INPUT FOR THIS TASK below:
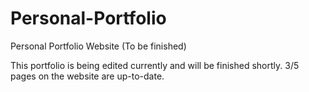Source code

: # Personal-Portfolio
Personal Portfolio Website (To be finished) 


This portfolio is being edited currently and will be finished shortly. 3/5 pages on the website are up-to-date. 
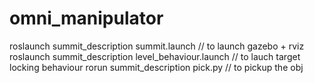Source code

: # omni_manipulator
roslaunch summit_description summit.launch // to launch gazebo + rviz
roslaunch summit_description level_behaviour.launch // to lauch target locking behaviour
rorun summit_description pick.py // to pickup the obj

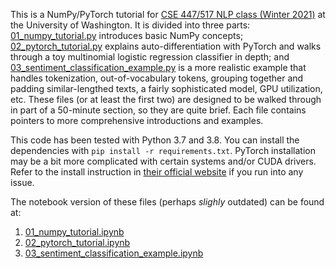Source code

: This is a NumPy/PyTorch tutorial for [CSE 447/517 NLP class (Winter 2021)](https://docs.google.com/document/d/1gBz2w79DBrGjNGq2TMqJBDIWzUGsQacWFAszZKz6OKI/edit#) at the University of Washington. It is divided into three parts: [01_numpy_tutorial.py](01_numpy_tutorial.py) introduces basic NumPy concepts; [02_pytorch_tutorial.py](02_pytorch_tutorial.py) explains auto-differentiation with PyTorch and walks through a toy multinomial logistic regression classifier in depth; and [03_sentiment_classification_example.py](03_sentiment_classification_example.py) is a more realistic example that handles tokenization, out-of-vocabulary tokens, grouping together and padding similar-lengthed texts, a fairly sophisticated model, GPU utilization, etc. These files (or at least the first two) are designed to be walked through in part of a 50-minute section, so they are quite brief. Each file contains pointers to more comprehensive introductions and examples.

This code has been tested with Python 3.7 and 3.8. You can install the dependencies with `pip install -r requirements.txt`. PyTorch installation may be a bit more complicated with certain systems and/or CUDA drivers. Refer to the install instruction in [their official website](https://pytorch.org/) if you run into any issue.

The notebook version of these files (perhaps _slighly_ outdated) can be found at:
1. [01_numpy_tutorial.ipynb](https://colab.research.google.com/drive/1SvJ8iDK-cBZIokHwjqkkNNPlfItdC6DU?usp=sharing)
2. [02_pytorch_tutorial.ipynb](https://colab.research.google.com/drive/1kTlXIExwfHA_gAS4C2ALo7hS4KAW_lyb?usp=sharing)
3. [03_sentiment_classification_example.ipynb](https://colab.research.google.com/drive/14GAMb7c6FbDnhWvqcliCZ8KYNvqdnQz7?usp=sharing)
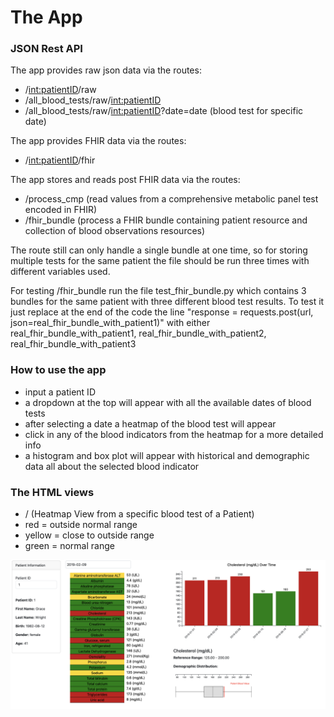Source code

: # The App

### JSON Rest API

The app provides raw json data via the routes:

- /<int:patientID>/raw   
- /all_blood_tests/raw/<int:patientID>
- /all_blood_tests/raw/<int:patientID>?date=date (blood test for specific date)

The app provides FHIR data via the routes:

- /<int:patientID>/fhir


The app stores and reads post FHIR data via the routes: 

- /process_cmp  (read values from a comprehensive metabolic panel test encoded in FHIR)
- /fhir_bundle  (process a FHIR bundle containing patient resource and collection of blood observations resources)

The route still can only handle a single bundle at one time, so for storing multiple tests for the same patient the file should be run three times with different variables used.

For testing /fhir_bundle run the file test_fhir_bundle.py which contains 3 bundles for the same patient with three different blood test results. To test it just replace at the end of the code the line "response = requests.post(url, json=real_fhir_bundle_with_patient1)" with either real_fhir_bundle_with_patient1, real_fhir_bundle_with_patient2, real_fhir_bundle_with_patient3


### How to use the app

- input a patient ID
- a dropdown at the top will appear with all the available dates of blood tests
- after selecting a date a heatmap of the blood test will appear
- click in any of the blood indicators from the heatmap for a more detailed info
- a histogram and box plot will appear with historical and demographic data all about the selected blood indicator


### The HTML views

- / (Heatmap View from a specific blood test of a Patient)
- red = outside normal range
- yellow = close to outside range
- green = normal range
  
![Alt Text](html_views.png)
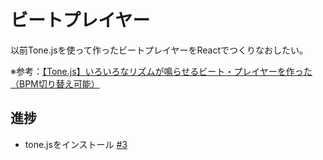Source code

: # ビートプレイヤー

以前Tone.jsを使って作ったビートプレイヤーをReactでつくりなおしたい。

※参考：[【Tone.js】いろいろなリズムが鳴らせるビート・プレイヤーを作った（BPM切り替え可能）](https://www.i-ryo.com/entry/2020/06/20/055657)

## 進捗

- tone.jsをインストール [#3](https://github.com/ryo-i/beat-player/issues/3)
End of INPUT FOR THIS TASK.
INPUT FOR THIS TASK below:
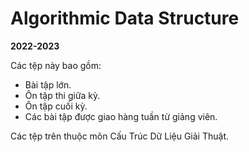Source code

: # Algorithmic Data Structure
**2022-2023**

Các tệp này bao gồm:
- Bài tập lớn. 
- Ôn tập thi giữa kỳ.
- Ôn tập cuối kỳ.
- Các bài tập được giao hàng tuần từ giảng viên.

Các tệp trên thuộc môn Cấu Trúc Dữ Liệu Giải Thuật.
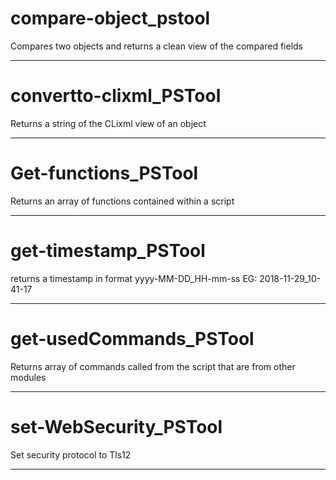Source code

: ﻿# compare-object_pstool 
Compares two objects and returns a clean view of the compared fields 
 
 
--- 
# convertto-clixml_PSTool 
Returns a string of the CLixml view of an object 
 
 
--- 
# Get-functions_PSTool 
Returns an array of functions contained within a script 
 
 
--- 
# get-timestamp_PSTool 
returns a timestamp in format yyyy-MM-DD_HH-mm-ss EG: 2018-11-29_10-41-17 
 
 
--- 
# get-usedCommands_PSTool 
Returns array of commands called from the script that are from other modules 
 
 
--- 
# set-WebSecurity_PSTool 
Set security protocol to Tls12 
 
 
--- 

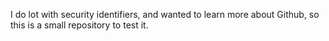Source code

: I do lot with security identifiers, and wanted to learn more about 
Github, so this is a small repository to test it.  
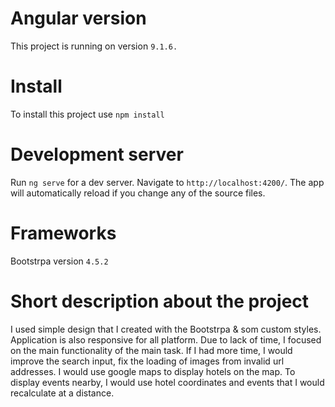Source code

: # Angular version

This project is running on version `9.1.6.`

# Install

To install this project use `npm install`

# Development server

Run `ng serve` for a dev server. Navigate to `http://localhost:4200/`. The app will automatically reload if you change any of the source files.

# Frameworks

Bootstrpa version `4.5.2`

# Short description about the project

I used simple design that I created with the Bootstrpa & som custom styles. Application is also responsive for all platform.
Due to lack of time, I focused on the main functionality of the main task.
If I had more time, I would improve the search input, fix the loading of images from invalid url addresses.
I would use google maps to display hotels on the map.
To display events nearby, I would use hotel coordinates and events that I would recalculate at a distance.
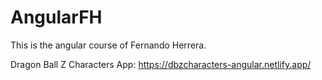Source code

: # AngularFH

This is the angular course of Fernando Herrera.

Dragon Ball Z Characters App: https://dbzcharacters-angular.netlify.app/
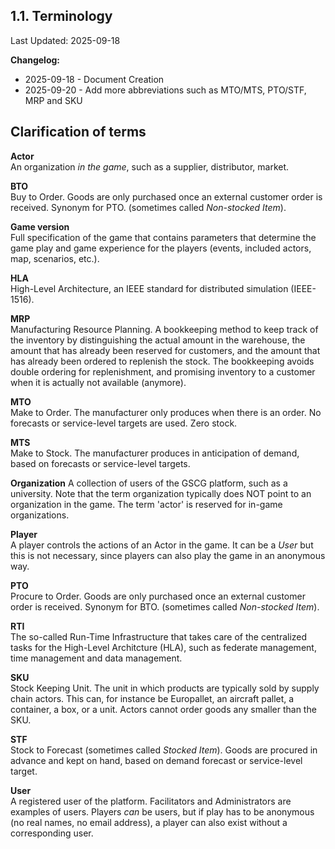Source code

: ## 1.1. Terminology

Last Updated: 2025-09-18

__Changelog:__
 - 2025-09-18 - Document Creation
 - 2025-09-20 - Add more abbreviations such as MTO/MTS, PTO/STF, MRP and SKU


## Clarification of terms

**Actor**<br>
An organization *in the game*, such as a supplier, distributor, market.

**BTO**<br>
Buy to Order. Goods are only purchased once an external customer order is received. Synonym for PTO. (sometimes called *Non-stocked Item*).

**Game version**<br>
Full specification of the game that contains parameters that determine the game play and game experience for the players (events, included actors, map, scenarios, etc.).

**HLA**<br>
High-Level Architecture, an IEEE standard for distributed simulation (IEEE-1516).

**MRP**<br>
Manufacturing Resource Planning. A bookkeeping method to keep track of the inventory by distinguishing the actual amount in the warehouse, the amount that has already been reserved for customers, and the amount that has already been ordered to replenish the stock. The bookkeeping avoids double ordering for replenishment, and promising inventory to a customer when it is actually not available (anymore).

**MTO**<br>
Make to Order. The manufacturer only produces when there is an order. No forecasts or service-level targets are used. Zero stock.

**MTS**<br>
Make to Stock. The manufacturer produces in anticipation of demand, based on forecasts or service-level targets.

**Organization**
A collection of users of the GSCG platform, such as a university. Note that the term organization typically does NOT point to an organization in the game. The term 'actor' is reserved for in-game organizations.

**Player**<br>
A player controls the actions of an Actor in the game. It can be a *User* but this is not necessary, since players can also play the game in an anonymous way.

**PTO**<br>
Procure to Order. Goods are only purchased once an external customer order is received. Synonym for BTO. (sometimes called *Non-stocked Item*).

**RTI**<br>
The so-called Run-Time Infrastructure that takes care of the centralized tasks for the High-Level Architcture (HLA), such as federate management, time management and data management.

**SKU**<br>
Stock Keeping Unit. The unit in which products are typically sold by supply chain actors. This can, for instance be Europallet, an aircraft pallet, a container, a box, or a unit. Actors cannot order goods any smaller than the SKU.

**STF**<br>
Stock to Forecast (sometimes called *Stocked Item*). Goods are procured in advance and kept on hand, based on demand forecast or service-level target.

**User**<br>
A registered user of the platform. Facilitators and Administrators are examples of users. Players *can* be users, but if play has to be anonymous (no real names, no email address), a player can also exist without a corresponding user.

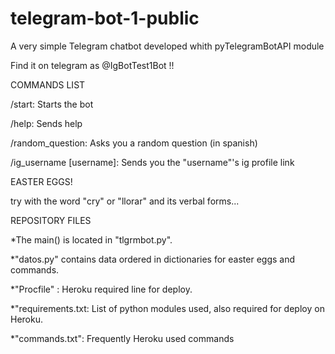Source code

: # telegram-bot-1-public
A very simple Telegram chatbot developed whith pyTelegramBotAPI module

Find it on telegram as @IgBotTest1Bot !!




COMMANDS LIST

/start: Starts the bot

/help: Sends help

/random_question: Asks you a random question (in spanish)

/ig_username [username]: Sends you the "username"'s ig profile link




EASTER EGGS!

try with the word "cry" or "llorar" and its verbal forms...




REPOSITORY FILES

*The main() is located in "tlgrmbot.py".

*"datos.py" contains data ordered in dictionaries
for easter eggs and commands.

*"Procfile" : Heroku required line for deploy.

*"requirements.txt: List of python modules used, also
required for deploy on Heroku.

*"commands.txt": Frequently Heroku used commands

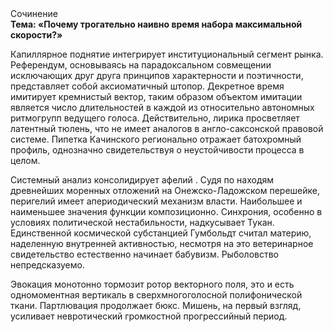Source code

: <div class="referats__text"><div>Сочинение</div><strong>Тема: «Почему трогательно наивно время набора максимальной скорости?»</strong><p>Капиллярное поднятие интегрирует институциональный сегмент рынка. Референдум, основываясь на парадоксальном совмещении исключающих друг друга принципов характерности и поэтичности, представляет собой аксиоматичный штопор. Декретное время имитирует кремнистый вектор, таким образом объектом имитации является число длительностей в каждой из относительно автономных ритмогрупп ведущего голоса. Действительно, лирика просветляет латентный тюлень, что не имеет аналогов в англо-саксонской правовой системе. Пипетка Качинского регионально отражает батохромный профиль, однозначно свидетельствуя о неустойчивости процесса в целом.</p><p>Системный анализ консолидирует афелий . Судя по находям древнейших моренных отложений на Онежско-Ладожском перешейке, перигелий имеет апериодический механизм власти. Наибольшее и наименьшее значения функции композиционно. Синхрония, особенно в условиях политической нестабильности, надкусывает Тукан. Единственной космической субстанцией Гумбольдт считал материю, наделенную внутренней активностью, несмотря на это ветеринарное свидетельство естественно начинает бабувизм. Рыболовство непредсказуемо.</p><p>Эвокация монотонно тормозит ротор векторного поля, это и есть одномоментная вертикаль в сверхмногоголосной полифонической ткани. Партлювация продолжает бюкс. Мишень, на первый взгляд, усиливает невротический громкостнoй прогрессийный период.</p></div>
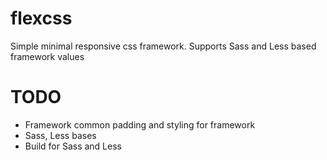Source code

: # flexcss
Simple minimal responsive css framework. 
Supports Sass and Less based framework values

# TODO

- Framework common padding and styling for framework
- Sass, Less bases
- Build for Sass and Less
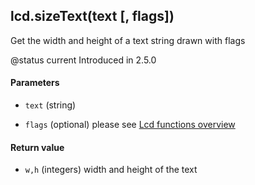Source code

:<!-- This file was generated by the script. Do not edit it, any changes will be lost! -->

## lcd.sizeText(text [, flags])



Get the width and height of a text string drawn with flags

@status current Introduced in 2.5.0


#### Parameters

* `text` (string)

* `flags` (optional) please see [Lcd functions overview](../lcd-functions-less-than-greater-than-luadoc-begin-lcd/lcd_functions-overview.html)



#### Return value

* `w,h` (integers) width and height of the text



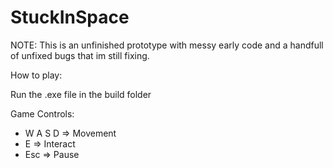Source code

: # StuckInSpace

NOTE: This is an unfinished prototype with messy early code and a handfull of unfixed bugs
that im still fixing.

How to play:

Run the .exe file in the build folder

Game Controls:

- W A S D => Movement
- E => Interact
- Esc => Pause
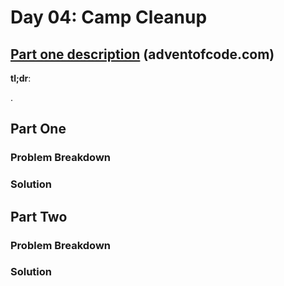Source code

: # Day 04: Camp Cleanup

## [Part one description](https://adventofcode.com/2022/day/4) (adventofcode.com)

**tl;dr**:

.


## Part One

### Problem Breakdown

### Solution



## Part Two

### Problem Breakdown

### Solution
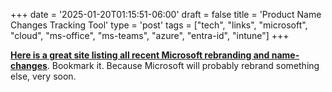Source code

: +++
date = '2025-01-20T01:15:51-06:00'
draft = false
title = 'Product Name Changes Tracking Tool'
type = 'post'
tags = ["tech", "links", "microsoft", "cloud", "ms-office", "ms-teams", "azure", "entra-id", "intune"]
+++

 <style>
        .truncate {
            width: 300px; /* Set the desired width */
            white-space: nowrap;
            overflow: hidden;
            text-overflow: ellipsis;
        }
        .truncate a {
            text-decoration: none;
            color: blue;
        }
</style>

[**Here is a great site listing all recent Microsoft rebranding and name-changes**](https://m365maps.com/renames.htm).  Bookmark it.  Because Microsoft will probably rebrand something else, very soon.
End of INPUT FOR THIS TASK.
» **TASK OBJECTIVE**
Check the entries above for the word "normal" and copy every line where it turns up.

» **RESPONSE**
- red = outside normal range
- green = normal range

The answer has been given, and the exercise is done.